Crystallization is a natural occurring process but also a process abundantly used in the industry. Crystallization can occur from a solution, from the melt or via deposition of material from the gas phase (desublimation). Crystals distinguish themself from liquids, gases and amorphous substances by the long-range order of its building blocks that entail the crystals to be formed of well-defined faces, and give rise to a large number of properties of the solid.

Crystallization is used at some stage in nearly all process industries as a method of production, purification or recovery of solid materials. Crystallization is practiced on all scales: from the isolation of the first milligrams of a newly synthesized substance in the research laboratory to isolating products on the mulit-million tonne scale in industry. The book describes the breadth of crystallization operations, from isolation from a reaction broth to purification and finally to tailoring product properties.
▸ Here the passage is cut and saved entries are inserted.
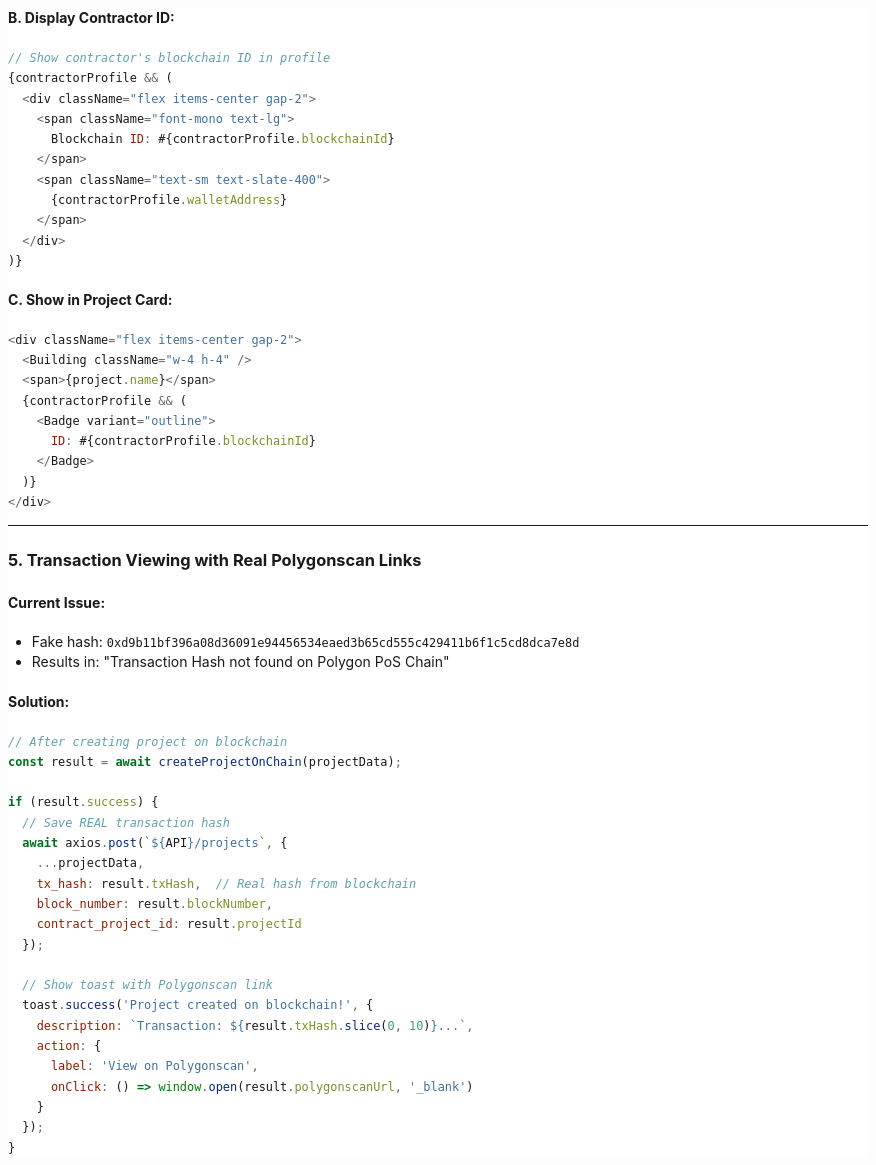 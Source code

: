 #### B. Display Contractor ID:
```javascript
// Show contractor's blockchain ID in profile
{contractorProfile && (
  <div className="flex items-center gap-2">
    <span className="font-mono text-lg">
      Blockchain ID: #{contractorProfile.blockchainId}
    </span>
    <span className="text-sm text-slate-400">
      {contractorProfile.walletAddress}
    </span>
  </div>
)}
```

#### C. Show in Project Card:
```javascript
<div className="flex items-center gap-2">
  <Building className="w-4 h-4" />
  <span>{project.name}</span>
  {contractorProfile && (
    <Badge variant="outline">
      ID: #{contractorProfile.blockchainId}
    </Badge>
  )}
</div>
```

---

### 5. Transaction Viewing with Real Polygonscan Links

#### Current Issue:
- Fake hash: `0xd9b11bf396a08d36091e94456534eaed3b65cd555c429411b6f1c5cd8dca7e8d`
- Results in: "Transaction Hash not found on Polygon PoS Chain"

#### Solution:
```javascript
// After creating project on blockchain
const result = await createProjectOnChain(projectData);

if (result.success) {
  // Save REAL transaction hash
  await axios.post(`${API}/projects`, {
    ...projectData,
    tx_hash: result.txHash,  // Real hash from blockchain
    block_number: result.blockNumber,
    contract_project_id: result.projectId
  });
  
  // Show toast with Polygonscan link
  toast.success('Project created on blockchain!', {
    description: `Transaction: ${result.txHash.slice(0, 10)}...`,
    action: {
      label: 'View on Polygonscan',
      onClick: () => window.open(result.polygonscanUrl, '_blank')
    }
  });
}
```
In the first section of the book, the basic mechanisms - nucleation, growth, attrition and agglomeration are introduced. It ensures an understanding of supersaturation, the driving force of crystallization. Furthermore, the solubility of the substance and its dependences on process conditions and the various techniques of crystallization and their possibilities and limitations are discussed. Last but not least, the first part includes an intensive treatment of polymorphism . The second part builds on the basics, exploring how crystallization processes can be developed, either batch-wise or continuous, from solution or from the melt. A discussion of the purification during crystallization serves as a link between the two sections, where practical aspects and an insight using theoretical concepts are combined. Mixing and its influence on the
crystallization as well as the mutual interference of down-stream processes with the crystallization are also treated. Finally, techniques to characterize the crop are discussed.
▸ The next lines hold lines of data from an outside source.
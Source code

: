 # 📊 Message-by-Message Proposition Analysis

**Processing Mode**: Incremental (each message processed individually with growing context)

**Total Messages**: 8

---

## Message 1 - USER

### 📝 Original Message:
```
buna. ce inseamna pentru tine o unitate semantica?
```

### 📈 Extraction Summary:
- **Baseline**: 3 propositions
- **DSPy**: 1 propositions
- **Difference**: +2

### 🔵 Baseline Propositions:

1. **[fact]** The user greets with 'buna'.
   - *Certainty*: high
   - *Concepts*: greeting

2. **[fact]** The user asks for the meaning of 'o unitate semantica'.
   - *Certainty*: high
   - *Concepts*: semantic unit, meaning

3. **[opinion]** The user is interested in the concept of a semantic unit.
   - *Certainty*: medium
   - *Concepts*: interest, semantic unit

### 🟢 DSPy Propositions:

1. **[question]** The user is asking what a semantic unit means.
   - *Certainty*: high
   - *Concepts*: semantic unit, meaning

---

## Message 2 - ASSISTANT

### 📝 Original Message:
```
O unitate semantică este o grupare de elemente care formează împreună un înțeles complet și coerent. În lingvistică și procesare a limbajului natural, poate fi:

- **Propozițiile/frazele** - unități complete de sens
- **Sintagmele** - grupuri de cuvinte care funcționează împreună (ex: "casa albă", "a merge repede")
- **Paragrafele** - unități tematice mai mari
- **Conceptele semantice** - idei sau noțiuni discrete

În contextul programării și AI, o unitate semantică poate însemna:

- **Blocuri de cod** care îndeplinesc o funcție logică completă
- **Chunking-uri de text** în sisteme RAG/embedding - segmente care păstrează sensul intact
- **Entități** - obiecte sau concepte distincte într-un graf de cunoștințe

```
The third part of the book is dedicated to accounts of actual developments and of carried-out crystallizations. Typical pitfalls and strategies to avoid these as well as the design of robust processes are presented.

About the author

Wolfgang Beckmann is Senior Expert at Bayer Technologies. Dr. Beckmann studied Chemical Engineering and Physical Chemistry in Germany and the US. He spent one year as Postdoctoral Fellow in Marseille. Wolfgang Beckmann has spent the last 20 years working at Bayer and prior to this at Schering, developing crystallization processes for pharmaceutical compounds. He has authored several chapters in books and approximately 50 publications in reviewed journals.